The Covid pandemic has also illustrated starkly how globally interconnected we are; there is no longer such a thing as isolated issues and actions. Internationalism and globalism have, for example, produced an international market place which surmounts national borders, and the same lack of borders is now appearing in education. The spread of transnational schooling is a new and growing trend.
Around the world, the leading schools are global; think of Harrow, Dulwich, Wellington College UK, Shrewsbury, Malvern College, Wycombe Abbey and many others. These UK schools have built links with overseas providers of learning.
Last year there were 58 UK independent schools which had set up offshore campuses, educating 40,000 students; 26 of these schools were in China and 13 in the Middle East.
Great schools are clearly becoming increasingly networked through a rich variety of alliances and interactions.
Being part of a global network of schools is a vital part of the CGA future, one in which CGA students have an opportunity to become global citizens through an education and a curriculum that is self-consciously international.

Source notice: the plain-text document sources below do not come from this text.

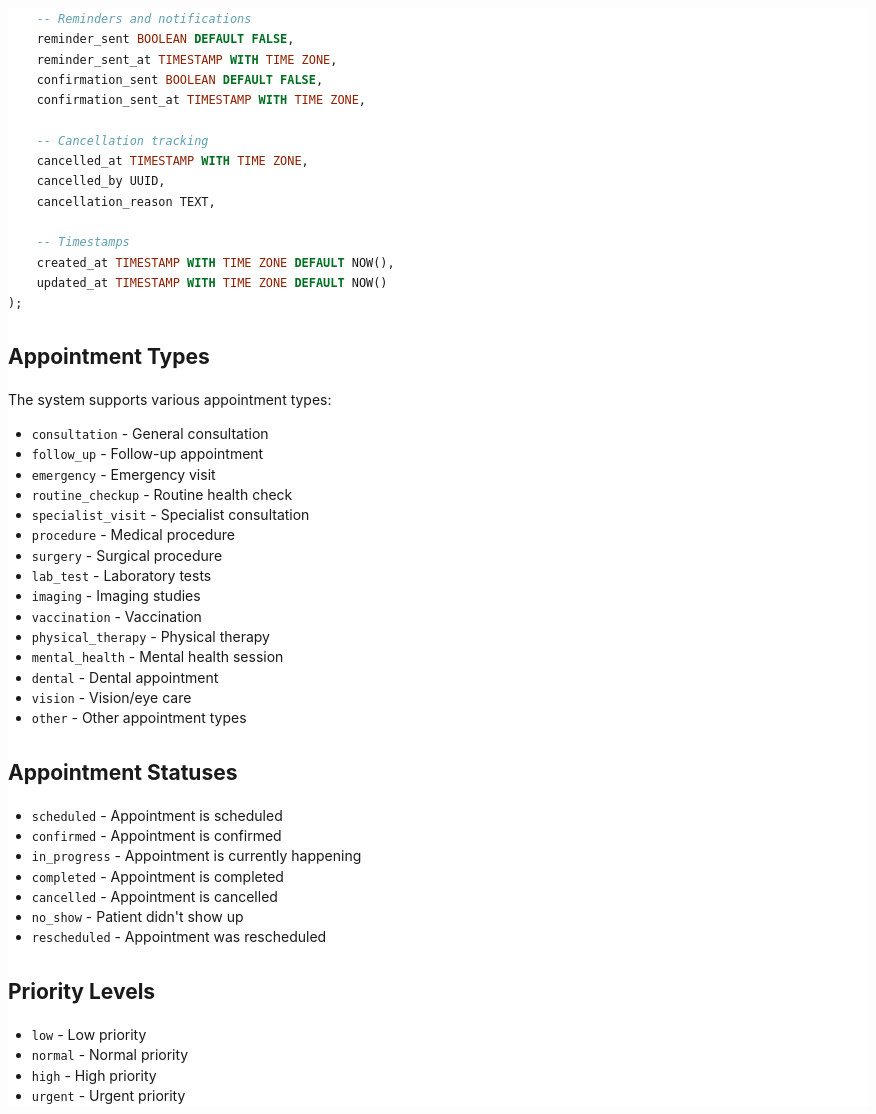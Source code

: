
 ```sql
    -- Reminders and notifications
    reminder_sent BOOLEAN DEFAULT FALSE,
    reminder_sent_at TIMESTAMP WITH TIME ZONE,
    confirmation_sent BOOLEAN DEFAULT FALSE,
    confirmation_sent_at TIMESTAMP WITH TIME ZONE,
    
    -- Cancellation tracking
    cancelled_at TIMESTAMP WITH TIME ZONE,
    cancelled_by UUID,
    cancellation_reason TEXT,
    
    -- Timestamps
    created_at TIMESTAMP WITH TIME ZONE DEFAULT NOW(),
    updated_at TIMESTAMP WITH TIME ZONE DEFAULT NOW()
);
```

## Appointment Types

The system supports various appointment types:

- `consultation` - General consultation
- `follow_up` - Follow-up appointment
- `emergency` - Emergency visit
- `routine_checkup` - Routine health check
- `specialist_visit` - Specialist consultation
- `procedure` - Medical procedure
- `surgery` - Surgical procedure
- `lab_test` - Laboratory tests
- `imaging` - Imaging studies
- `vaccination` - Vaccination
- `physical_therapy` - Physical therapy
- `mental_health` - Mental health session
- `dental` - Dental appointment
- `vision` - Vision/eye care
- `other` - Other appointment types

## Appointment Statuses

- `scheduled` - Appointment is scheduled
- `confirmed` - Appointment is confirmed
- `in_progress` - Appointment is currently happening
- `completed` - Appointment is completed
- `cancelled` - Appointment is cancelled
- `no_show` - Patient didn't show up
- `rescheduled` - Appointment was rescheduled

## Priority Levels

- `low` - Low priority
- `normal` - Normal priority
- `high` - High priority
- `urgent` - Urgent priority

The expansion of CGA into the UK, Europe and the Middle East, which starts on September 1, is a significant development.
This transnational education will deliver the Pearson Edexcel International A Level programme to students in a wide range of countries and will help to promote multicultural, diverse and internationalised outlooks among students.
This curriculum is already delivered to schools in 120 countries and sat by more than 3 million students; these numbers will inevitably grow in the future.
Future CGA school leavers will find themselves in an international workplace or an international tertiary institution, and in competition with people from other countries.
Their credentials on leaving school must have international currency. It is no longer good enough for students to compare their performances only against those of other students in the same city or country.
Schooling in the future will undoubtedly be less parochial than it currently is in curriculum and assessment, and will be part of an educational globalism in which there will be an international exchange of best learning practices.
Another sure thing is that, despite inevitable changes occurring in schooling, there will still be a need for great teachers, regardless of the pedagogy.
In this information age, students can access knowledge much more easily but this is not the same as understanding it. This is where great teachers come in: helping students learn how to evaluate, manipulate and apply knowledge. This requires teachers to be subject experts who understand the deep structure of their discipline. It is teachers who foster the magic of learning that builds in students the desire to be the best they can be and aspire to do great things.
On the horizon then, there will be some radical, deep and pervasive changes that will impact on schooling. Remote online learning is just one of these changes and could well be the catalyst to create a new, more effective method of educating students – a new kind of schooling to suit the digital age.
• John Morris is the executive principal of Crimson Global Academy and is former headmaster of Takapuna Grammar School and Auckland Grammar School.